Molecular mechanisms of inherited thoracic aortic disease - from gene variant to surgical aneurysm.

Aortic dissection is a catastrophic event that has a high mortality rate. Thoracic aortic aneurysms are the clinically silent precursor that confers an increased risk of acute aortic dissection. There are several gene mutations that have been identified in key structural and regulatory proteins within the aortic wall that predispose to thoracic aneurysm formation. The most common and well characterised of these is the FBN1 gene mutation that is known to cause Marfan syndrome.

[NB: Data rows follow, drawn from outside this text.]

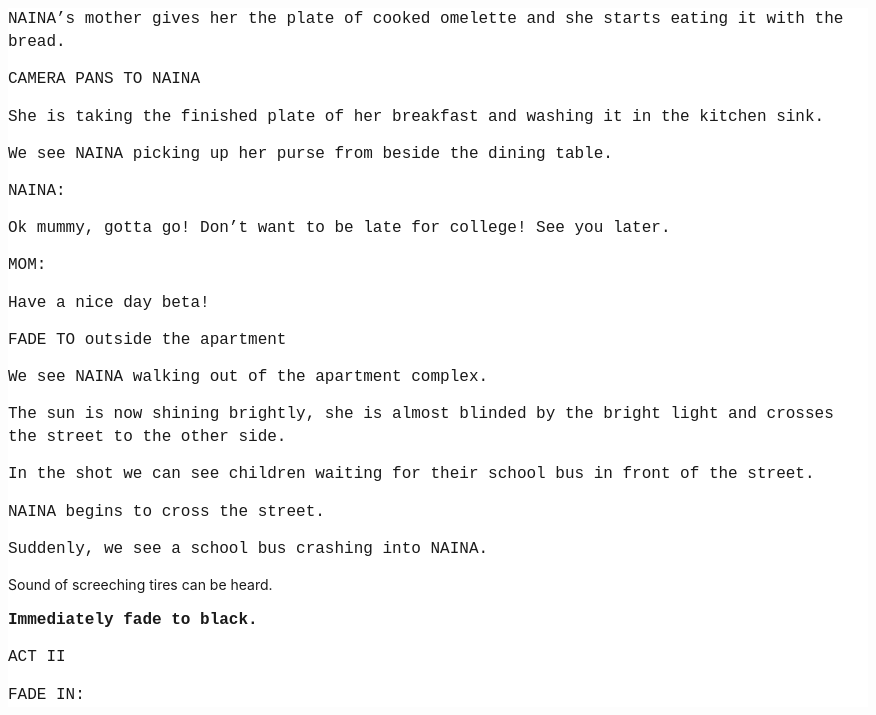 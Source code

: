 <span style="font-family: Courier\ New, serif;"><span style="font-size: medium;">NAINA’s mother gives her the plate of cooked omelette and she starts eating it with the bread.</span></span>

<span style="font-family: Courier\ New, serif;"><span style="font-size: medium;">CAMERA PANS TO NAINA </span></span>

<span style="font-family: Courier\ New, serif;"><span style="font-size: medium;">She is taking the finished plate of her breakfast and washing it in the kitchen sink.</span></span>

<span style="font-family: Courier\ New, serif;"><span style="font-size: medium;">We see NAINA picking up her purse from beside the dining table.</span></span>

<span style="font-family: Courier\ New, serif;"><span style="font-size: medium;">NAINA:</span></span>

<span style="font-family: Courier\ New, serif;"><span style="font-size: medium;">Ok mummy, gotta go! Don’t want to be late for college! See you later.</span></span>

<span style="font-family: Courier\ New, serif;"><span style="font-size: medium;">MOM:</span></span>

<span style="font-family: Courier\ New, serif;"><span style="font-size: medium;">Have a nice day beta!</span></span>

<span style="font-family: Courier\ New, serif;"><span style="font-size: medium;">FADE TO outside the apartment </span></span>

<span style="font-family: Courier\ New, serif;"><span style="font-size: medium;">We see NAINA walking out of the apartment complex.</span></span>

<span style="font-family: Courier\ New, serif;"><span style="font-size: medium;">The sun is now shining brightly, she is almost blinded by the bright light and crosses the street to the other side. </span></span>

<span style="font-family: Courier\ New, serif;"><span style="font-size: medium;">In the shot we can see children waiting for their school bus in front of the street.</span></span>

<span style="font-family: Courier\ New, serif;"><span style="font-size: medium;">NAINA begins to cross the street.</span></span>

<span style="font-family: Courier\ New, serif;"><span style="font-size: medium;">Suddenly, we see a school bus crashing into NAINA.</p> 

<p>
  Sound of screeching tires can be heard.</span></span>
</p>

<p>
  <span style="font-family: Courier\ New, serif;"><span style="font-size: medium;"><b>Immediately fade to black.</b></span></span>
</p>

<p>
  <span style="font-family: Courier\ New, serif;"><span style="font-size: medium;">ACT II</span></span>
</p>

<p>
  <span style="font-family: Courier\ New, serif;"><span style="font-size: medium;">FADE IN:</span></span>
</p>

Others less well-known mutations include TGF-β1 and TGF-β2 receptor mutations that cause Loeys-Dietz syndrome, Col3A1 mutations causing Ehlers-Danlos Type 4 syndrome and Smad3 and-4, ACTA2 and MYHII mutations that cause familial thoracic aortic aneurysm and dissection. Despite the variation in the proteins affected by these genetic mutations, there is a unifying pathological end point of medial degeneration within the wall of the aorta characterised by vascular smooth muscle cell loss, fragmentation and loss of elastic fibers, and accumulation of proteoglycans and glycosaminoglycans within vascular smooth muscle cell-depleted areas of the aortic media. Our understanding of these mutations and their post-translational effects has led to a greater understanding of the pathophysiology that underlies thoracic aortic aneurysm formation. Despite this, there are still many unanswered questions regarding the molecular mechanisms. Further elucidation of the signalling pathways will help us identify targets that may be suitable modifiers to enhance treatment of this often fatal condition.